Around the Island

Dougherty on the issues on the air

BEVERLEA WALZ PHOTO | Town Supervisor Jim Dougherty weighed in on issues local, national and global during a radio interview.
When it comes to gun control, it’s time to “move the line a little bit toward more supervision,” Shelter Island Town Supervisor Jim Dougherty commented at the start of an hour-long “Ask the Supervisor” call-in show on WLNG radio Monday afternoon.

There were no callers so the supervisor responded only to comments and questions from host Dan Duprey and covered a range of familiar topics, from the 2013 budget and Sylvester Manor to ferry rates and shared docks.

At the start of the program, he said that 240,000 guns had been “legitimately sold in the U.S.” on Black Friday, the big retailing day after Thanksgiving. Since the shooting at Sandy Hook Elementary School last week, there’s “a general consensus to do something” to further limit access to automatic and semi-automatic weapons.

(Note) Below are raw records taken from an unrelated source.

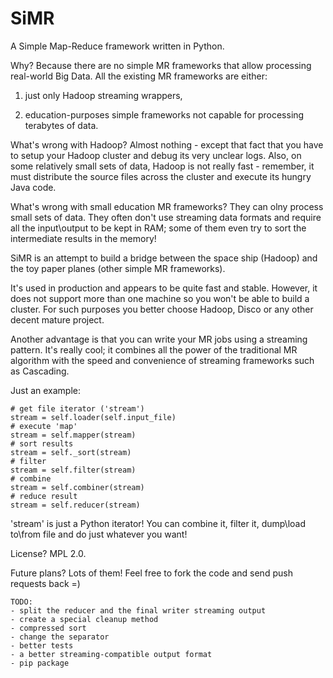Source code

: SiMR
====

A Simple Map-Reduce framework written in Python.

Why? Because there are no simple MR frameworks that allow processing real-world Big Data. All the existing MR frameworks are either:

1) just only Hadoop streaming wrappers,

2) education-purposes simple frameworks not capable for processing terabytes of data.

What's wrong with Hadoop? Almost nothing - except that fact that you have to setup your Hadoop cluster and debug its very unclear logs. Also, on some relatively small sets of data, Hadoop is not really fast - remember, it must distribute the source files across the cluster and execute its hungry Java code.

What's wrong with small education MR frameworks? They can olny process small sets of data. They often don't use streaming data formats and require all the input\output to be kept in RAM; some of them even try to sort the intermediate results in the memory!

SiMR is an attempt to build a bridge between the space ship (Hadoop) and the toy paper planes (other simple MR frameworks).

It's used in production and appears to be quite fast and stable. However, it does not support more than one machine so you won't be able to build a cluster. For such purposes you better choose Hadoop, Disco or any other decent mature project.

Another advantage is that you can write your MR jobs using a streaming pattern. It's really cool; it combines all the power of the traditional MR algorithm with the speed and convenience of streaming frameworks such as Cascading.

Just an example:

    # get file iterator ('stream')
    stream = self.loader(self.input_file)
    # execute 'map'
    stream = self.mapper(stream)
    # sort results
    stream = self._sort(stream)
    # filter
    stream = self.filter(stream)
    # combine
    stream = self.combiner(stream)
    # reduce result
    stream = self.reducer(stream)
    
'stream' is just a Python iterator! You can combine it, filter it, dump\load to\from file and do just whatever you want!

License? MPL 2.0.

Future plans? Lots of them! Feel free to fork the code and send push requests back =)

    TODO:
    - split the reducer and the final writer streaming output
    - create a special cleanup method
    - compressed sort
    - change the separator
    - better tests
    - a better streaming-compatible output format
    - pip package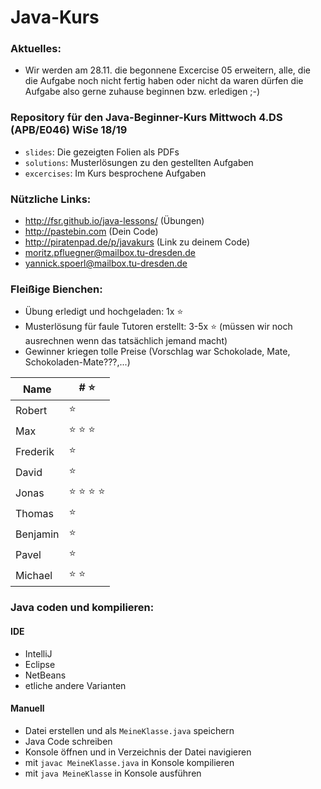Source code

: # Java-Kurs

### Aktuelles: ###
- Wir werden am 28.11. die begonnene Excercise 05 erweitern, alle, die die Aufgabe noch nicht fertig haben oder nicht da waren
dürfen die Aufgabe also gerne zuhause beginnen bzw. erledigen ;-)


### Repository für den Java-Beginner-Kurs Mittwoch 4.DS (APB/E046) WiSe 18/19
- `slides`: Die gezeigten Folien als PDFs
- `solutions`: Musterlösungen zu den gestellten Aufgaben</br>
- `excercises`: Im Kurs besprochene Aufgaben

### Nützliche Links:
- http://fsr.github.io/java-lessons/ (Übungen)
- http://pastebin.com (Dein Code)
- http://piratenpad.de/p/javakurs (Link zu deinem Code)
- moritz.pfluegner@mailbox.tu-dresden.de
- yannick.spoerl@mailbox.tu-dresden.de

### Fleißige Bienchen:
- Übung erledigt und hochgeladen: 1x :star:
- Musterlösung für faule Tutoren erstellt: 3-5x :star: (müssen wir noch ausrechnen wenn das tatsächlich jemand macht)
- Gewinner kriegen tolle Preise (Vorschlag war Schokolade, Mate, Schokoladen-Mate???,...) 

| Name | # :star: |
|----------|---------|
| Robert | :star: |
| Max | :star: :star: :star: |
| Frederik | :star: |
| David | :star: |
| Jonas | :star: :star: :star: :star:|
| Thomas | :star: |
| Benjamin | :star: |
| Pavel | :star: |
| Michael | :star: :star: |

### Java coden und kompilieren:
#### IDE
- IntelliJ
- Eclipse
- NetBeans
- etliche andere Varianten

#### Manuell
- Datei erstellen und als `MeineKlasse.java`  speichern
- Java Code schreiben
- Konsole öffnen und in Verzeichnis der Datei navigieren
- mit `javac MeineKlasse.java` in Konsole kompilieren
- mit `java MeineKlasse` in Konsole ausführen
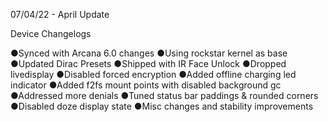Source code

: 07/04/22 - April Update

Device Changelogs

●Synced with Arcana 6.0 changes
●Using rockstar kernel as base
●Updated Dirac Presets
●Shipped with IR Face Unlock
●Dropped livedisplay
●Disabled forced encryption
●Added offline charging led indicator
●Added f2fs mount points with disabled background gc
●Addressed more denials
●Tuned status bar paddings & rounded corners
●Disabled doze display state
●Misc changes and stability improvements
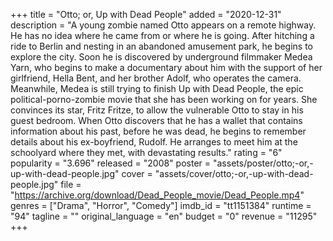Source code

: +++
title = "Otto; or, Up with Dead People"
added = "2020-12-31"
description = "A young zombie named Otto appears on a remote highway. He has no idea where he came from or where he is going. After hitching a ride to Berlin and nesting in an abandoned amusement park, he begins to explore the city. Soon he is discovered by underground filmmaker Medea Yarn, who begins to make a documentary about him with the support of her girlfriend, Hella Bent, and her brother Adolf, who operates the camera. Meanwhile, Medea is still trying to finish Up with Dead People, the epic political-porno-zombie movie that she has been working on for years. She convinces its star, Fritz Fritze, to allow the vulnerable Otto to stay in his guest bedroom. When Otto discovers that he has a wallet that contains information about his past, before he was dead, he begins to remember details about his ex-boyfriend, Rudolf. He arranges to meet him at the schoolyard where they met, with devastating results."
rating = "6"
popularity = "3.696"
released = "2008"
poster = "assets/poster/otto;-or,-up-with-dead-people.jpg"
cover = "assets/cover/otto;-or,-up-with-dead-people.jpg"
file = "https://archive.org/download/Dead_People_movie/Dead_People.mp4"
genres = ["Drama", "Horror", "Comedy"]
imdb_id = "tt1151384"
runtime = "94"
tagline = ""
original_language = "en"
budget = "0"
revenue = "11295"
+++
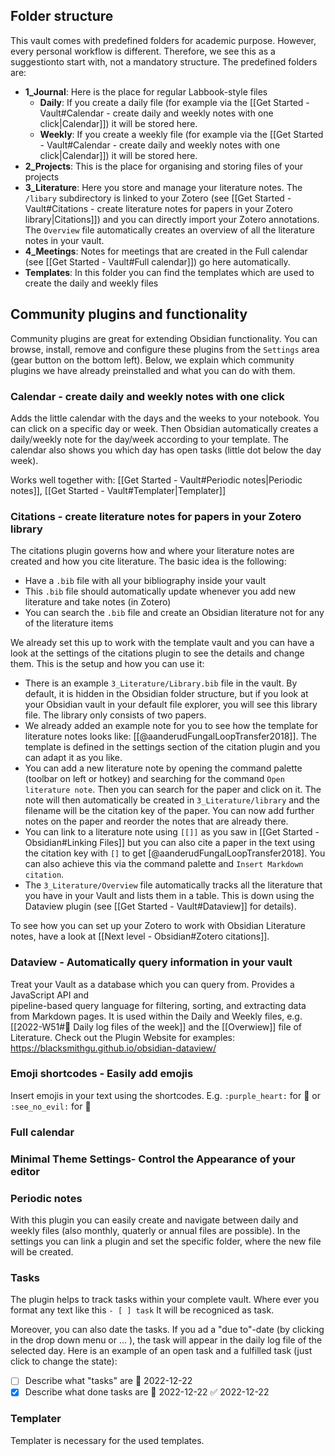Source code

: ## Folder structure
This vault comes with predefined folders for academic purpose. However, every personal workflow is different. Therefore, we see this as a suggestionto start with, not a mandatory structure. 
The predefined folders are:
- **1_Journal**: Here is the place for regular Labbook-style files
	- **Daily**: If you create a daily file (for example via the [[Get Started - Vault#Calendar - create daily and weekly notes with one click|Calendar]]) it will be stored here.
	- **Weekly**: If you create a weekly file (for example via the [[Get Started - Vault#Calendar - create daily and weekly notes with one click|Calendar]]) it will be stored here.
- **2_Projects**: This is the place for organising and storing files of your projects
- **3_Literature**: Here you store and manage your literature notes. The `/libary` subdirectory is linked to your Zotero (see [[Get Started - Vault#Citations - create literature notes for papers in your Zotero library|Citations]]) and you can directly import your Zotero annotations. The `Overview` file automatically creates an overview of all the literature notes in your vault.
- **4_Meetings**: Notes for meetings that are created in the Full calendar (see [[Get Started - Vault#Full calendar]]) go here automatically.
- **Templates**: In this folder you can find the templates which are used to create the daily and weekly files

## Community plugins and functionality

Community plugins are great for extending Obsidian functionality. You can browse, install, remove and configure these plugins from the `Settings` area (gear button on the bottom left). Below, we explain which community plugins we have already preinstalled and what you can do with them.

### Calendar - create daily and weekly notes with one click

Adds the little calendar with the days and the weeks to your notebook. You can click on a specific day or week. Then Obsidian automatically creates a daily/weekly note for the day/week according to your template. The calendar also shows you which day has open tasks (little dot below the day week).

Works well together with: [[Get Started - Vault#Periodic notes|Periodic notes]], [[Get Started - Vault#Templater|Templater]]

### Citations - create literature notes for papers in your Zotero library

The citations plugin governs how and where your literature notes are created and how you cite literature. The basic idea is the following:

- Have a `.bib` file with all your bibliography inside your vault
- This `.bib` file should automatically update whenever you add new literature and take notes (in Zotero)
- You can search the `.bib` file and create an Obsidian literature not for any of the literature items

We already set this up to work with the template vault and you can have a look at the settings of the citations plugin to see the details and change them. This is the setup and how you can use it:

- There is an example `3_Literature/Library.bib` file in the vault. By default, it is hidden in the Obsidian folder structure, but if you look at your Obsidian vault in your default file explorer, you will see this library file. The library only consists of two papers.
- We already added an example note for you to see how the template for literature notes looks like: [[@aanderudFungalLoopTransfer2018]]. The template is defined in the settings section of the citation plugin and you can adapt it as you like.
- You can add a new literature note by opening the command palette (toolbar on left or hotkey) and searching for the command `Open literature note`. Then you can search for the paper and click on it. The note will then automatically be created in `3_Literature/library` and the filename will be the citation key of the paper. You can now add further notes on the paper and reorder the notes that are already there. 
- You can link to a literature note using `[[]]` as you saw in [[Get Started - Obsidian#Linking Files]] but you can also cite a paper in the text using the citation key with `[]` to get [@aanderudFungalLoopTransfer2018]. You can also achieve this via the command palette and `Insert Markdown citation`.
- The `3_Literature/Overview` file automatically tracks all the literature that you have in your Vault and lists them in a table. This is down using the Dataview plugin (see [[Get Started - Vault#Dataview]] for details).

To see how you can set up your Zotero to work with Obsidian Literature notes, have a look at [[Next level - Obsidian#Zotero citations]].

### Dataview - Automatically query information in your vault

Treat your Vault as a database which you can query from. Provides a JavaScript API and  
pipeline-based query language for filtering, sorting, and extracting data from Markdown pages. 
It is used within the Daily and Weekly files, e.g. [[2022-W51#🌴 Daily log files of the week]] and the [[Overwiew]] file of Literature.
Check out the Plugin Website for examples: https://blacksmithgu.github.io/obsidian-dataview/ 

### Emoji shortcodes - Easily add emojis

Insert emojis in your text using the shortcodes. E.g. `:purple_heart:` for 💜 or `:see_no_evil:` for 🙈

### Full calendar

### Minimal Theme Settings- Control the Appearance of your editor

### Periodic notes
With this plugin you can easily create and navigate between daily and weekly files (also monthly, quaterly or annual files are possible). 
In the settings you can link a plugin and set the specific folder, where the new file will be created. 

### Tasks
The plugin helps to track tasks within your complete vault. Where ever you format any text like this 
``- [ ] task``
It will be recogniced as task. 

Moreover, you can also date the tasks. If you ad a "due to"-date (by clicking in the drop down menu or ... ), the task will appear in the daily log file of the selected day. Here is an example of an open task and a fulfilled task (just click to change the state): 
- [ ] Describe what "tasks" are 📅 2022-12-22 
- [x] Describe what done tasks are 📅 2022-12-22 ✅ 2022-12-22

### Templater
Templater is necessary for the used templates.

Shelter Island is “our own little paradise out here,” he said, “which provokes the sick mind a little bit so we have to be prepared,” the supervisor said.

Also during the program, the supervisor said the town had been been “very fortunate” because Hurricane Sandy turned inland into New Jersey, sparing the East End the worst of it. Aside from “serious flooding,” the town had “a few trees down but nothing serious.”

He disclosed that the town’s emergency preparedness coordinator, Police Chief Jim Read, had called for a meeting of local officials in Town Hall at 3 p.m. on  January 7 “to audit our Hurricane Sandy performance.” It won’t be about giving pats on the back but instead “how we can improve” the town’s level of emergency preparedness and coordination, he said.

Because of global warming, he commented, “In my humble opinion, as an island we’ll see more and more of these events. Shelter Island has an obligation to be fully prepared.”